En 2024, ils ont réalisé trois applications : 50 kg/ha un jour avant véraison (1), puis 30 kg/ha 7 jours plus tard, et enfin 20kg/ha 10 jours avant récolte. Les résultats ont été positifs sur les variétés précoces et de mi-saison : 3 % de cerises véreuses.
En revanche, pour les cerises tardives, « c’est insatisfaisant » selon Nathalie Raitière, 27,2 % des fruits étant attaqués. Dans tous les cas, la comparaison avec les vergers traités au spinosad est favorable à l’argile, les deux produits étant utilisables en bio.

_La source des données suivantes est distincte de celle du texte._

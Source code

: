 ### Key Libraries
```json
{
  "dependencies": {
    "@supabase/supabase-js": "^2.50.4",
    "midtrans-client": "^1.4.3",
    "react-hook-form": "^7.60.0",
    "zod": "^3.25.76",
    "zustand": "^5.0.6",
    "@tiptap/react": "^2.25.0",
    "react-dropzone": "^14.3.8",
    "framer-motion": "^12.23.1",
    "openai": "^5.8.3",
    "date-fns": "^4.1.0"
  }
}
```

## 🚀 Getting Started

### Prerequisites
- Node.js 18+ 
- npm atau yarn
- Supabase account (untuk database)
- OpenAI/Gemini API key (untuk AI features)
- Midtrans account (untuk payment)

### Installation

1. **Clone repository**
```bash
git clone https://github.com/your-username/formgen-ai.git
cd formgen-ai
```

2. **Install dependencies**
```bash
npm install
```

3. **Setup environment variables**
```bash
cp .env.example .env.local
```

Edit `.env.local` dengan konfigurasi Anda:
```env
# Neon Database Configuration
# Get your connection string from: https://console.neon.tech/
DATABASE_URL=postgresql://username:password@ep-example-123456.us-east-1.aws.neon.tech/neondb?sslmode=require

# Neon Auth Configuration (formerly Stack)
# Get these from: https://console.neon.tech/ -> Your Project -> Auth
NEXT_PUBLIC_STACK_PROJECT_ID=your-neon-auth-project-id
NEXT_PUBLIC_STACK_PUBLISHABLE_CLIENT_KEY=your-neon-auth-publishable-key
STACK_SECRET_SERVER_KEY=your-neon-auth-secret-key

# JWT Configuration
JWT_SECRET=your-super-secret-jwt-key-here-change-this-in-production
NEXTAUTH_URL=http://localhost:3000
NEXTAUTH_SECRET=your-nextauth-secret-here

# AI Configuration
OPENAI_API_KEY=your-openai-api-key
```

Frein à la commercialisation
En 2025, le groupe s’est penché, côté conventionnel, sur la réduction des insecticides. « L’idée était de passer de 5 à 2 traitements et d’ajouter de l’argile. Sur l’ensemble des variétés, on est entre 5 et 7 % de cerises attaquées. »
Les arboriculteurs ont pulvérisé 50 kg d’argile/ha avant véraison, puis 30 kg/ha avec du Karaté Zeon (lambda-cyhalothrine) 7 jours plus tard puis, une semaine plus tard, 20 kg/ha et de l’Exirel (cyantraniliprole). Le coût par hectare est favorable à ce mix insecticides-argiles : 776 €/ha contre 924 €/ha pour 5 à 6 pulvérisations d’insecticides (avec 20 % de dégâts)… et 30 000 €/ha pour les filets (avec un résultat parfait).
Fait notable : après un traitement à l’argile, il n’y a pas d’autorisation de commercialisation en circuit long. Par ailleurs, quelques traces blanches persistent, au niveau du pédoncule, même après rinçage. « Mais, assure la technicienne, en circuits courts, ça fonctionne très bien et le goût des cerises est le même. » Attention aussi aux pulvérisateurs, qui peuvent être abîmés par l’argile.
(1) Lorsque la cerise prend sa couleur rouge.